# Running NVIDIA's V2X-I PointPillars Dense FP16 Model on Intel GPU

**Purpose.** This guide describes how to take a model trained with NVIDIA's [CUDA-V2XFusion](https://github.com/NVIDIA-AI-IOT/Lidar_AI_Solution/tree/master/CUDA-V2XFusion) reference design and deploy it on Intel GPU via the [intermediate-fusion](https://github.com/open-edge-platform/edge-ai-suites/tree/release-2026.1.0/metro-ai-suite/sensor-fusion-for-traffic-management/intermediate-fusion) deploy binary.
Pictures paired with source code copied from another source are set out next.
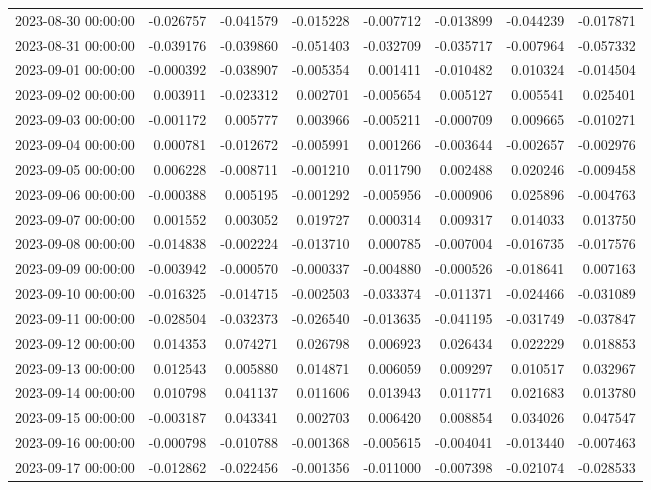 \begin{tabular}{lrrrrrrr}
2023-08-30 00:00:00 & -0.026757 & -0.041579 & -0.015228 & -0.007712 & -0.013899 & -0.044239 & -0.017871 \\
2023-08-31 00:00:00 & -0.039176 & -0.039860 & -0.051403 & -0.032709 & -0.035717 & -0.007964 & -0.057332 \\
2023-09-01 00:00:00 & -0.000392 & -0.038907 & -0.005354 & 0.001411 & -0.010482 & 0.010324 & -0.014504 \\
2023-09-02 00:00:00 & 0.003911 & -0.023312 & 0.002701 & -0.005654 & 0.005127 & 0.005541 & 0.025401 \\
2023-09-03 00:00:00 & -0.001172 & 0.005777 & 0.003966 & -0.005211 & -0.000709 & 0.009665 & -0.010271 \\
2023-09-04 00:00:00 & 0.000781 & -0.012672 & -0.005991 & 0.001266 & -0.003644 & -0.002657 & -0.002976 \\
2023-09-05 00:00:00 & 0.006228 & -0.008711 & -0.001210 & 0.011790 & 0.002488 & 0.020246 & -0.009458 \\
2023-09-06 00:00:00 & -0.000388 & 0.005195 & -0.001292 & -0.005956 & -0.000906 & 0.025896 & -0.004763 \\
2023-09-07 00:00:00 & 0.001552 & 0.003052 & 0.019727 & 0.000314 & 0.009317 & 0.014033 & 0.013750 \\
2023-09-08 00:00:00 & -0.014838 & -0.002224 & -0.013710 & 0.000785 & -0.007004 & -0.016735 & -0.017576 \\
2023-09-09 00:00:00 & -0.003942 & -0.000570 & -0.000337 & -0.004880 & -0.000526 & -0.018641 & 0.007163 \\
2023-09-10 00:00:00 & -0.016325 & -0.014715 & -0.002503 & -0.033374 & -0.011371 & -0.024466 & -0.031089 \\
2023-09-11 00:00:00 & -0.028504 & -0.032373 & -0.026540 & -0.013635 & -0.041195 & -0.031749 & -0.037847 \\
2023-09-12 00:00:00 & 0.014353 & 0.074271 & 0.026798 & 0.006923 & 0.026434 & 0.022229 & 0.018853 \\
2023-09-13 00:00:00 & 0.012543 & 0.005880 & 0.014871 & 0.006059 & 0.009297 & 0.010517 & 0.032967 \\
2023-09-14 00:00:00 & 0.010798 & 0.041137 & 0.011606 & 0.013943 & 0.011771 & 0.021683 & 0.013780 \\
2023-09-15 00:00:00 & -0.003187 & 0.043341 & 0.002703 & 0.006420 & 0.008854 & 0.034026 & 0.047547 \\
2023-09-16 00:00:00 & -0.000798 & -0.010788 & -0.001368 & -0.005615 & -0.004041 & -0.013440 & -0.007463 \\
2023-09-17 00:00:00 & -0.012862 & -0.022456 & -0.001356 & -0.011000 & -0.007398 & -0.021074 & -0.028533 \\

\end{tabular}
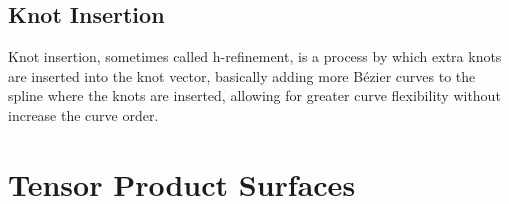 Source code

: \subsection{Knot Insertion}
Knot insertion, sometimes called h-refinement, is a process by which extra knots are inserted into the knot vector, basically adding more Bézier curves to the spline where the knots are inserted, allowing for greater curve flexibility without increase the curve order.



\section{Tensor Product Surfaces}

%
%  

 
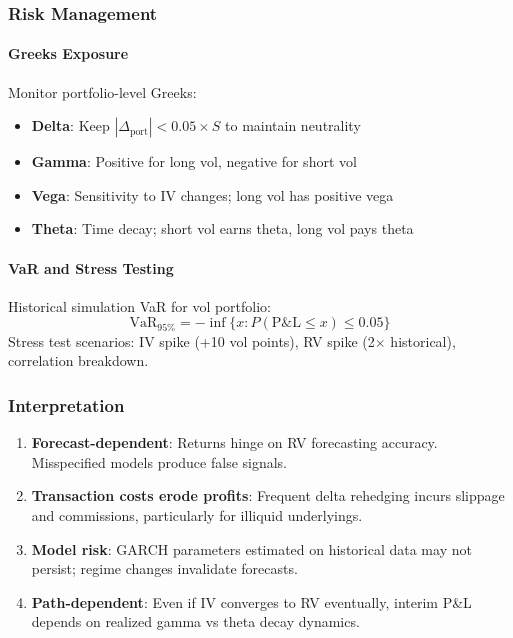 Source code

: \subsubsection{Risk Management}

\paragraph{Greeks Exposure}

Monitor portfolio-level Greeks:
\begin{itemize}
  \item \textbf{Delta}: Keep $|\Delta_{\text{port}}| < 0.05 \times S$ to maintain neutrality
  \item \textbf{Gamma}: Positive for long vol, negative for short vol
  \item \textbf{Vega}: Sensitivity to IV changes; long vol has positive vega
  \item \textbf{Theta}: Time decay; short vol earns theta, long vol pays theta
\end{itemize}

\paragraph{VaR and Stress Testing}

Historical simulation VaR for vol portfolio:
\[
\text{VaR}_{95\%} = -\inf \{ x : P(\text{P\&L} \leq x) \leq 0.05 \}
\]
Stress test scenarios: IV spike (+10 vol points), RV spike (2$\times$ historical), correlation breakdown.

\subsubsection{Interpretation}

\begin{enumerate}
  \item \textbf{Forecast-dependent}: Returns hinge on RV forecasting accuracy. Misspecified models produce false signals.

  \item \textbf{Transaction costs erode profits}: Frequent delta rehedging incurs slippage and commissions, particularly for illiquid underlyings.

  \item \textbf{Model risk}: GARCH parameters estimated on historical data may not persist; regime changes invalidate forecasts.

  \item \textbf{Path-dependent}: Even if IV converges to RV eventually, interim P\&L depends on realized gamma vs theta decay dynamics.
\end{enumerate}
**Audience.** Customers who already hold a CUDA-V2XFusion-trained checkpoint — either NVIDIA's provided reference model `dense_epoch_100_.pth`, or a checkpoint you produced yourself by following NVIDIA's reference training flow — and want to run inference on Intel platform without any retraining or C++ changes on the deploy side.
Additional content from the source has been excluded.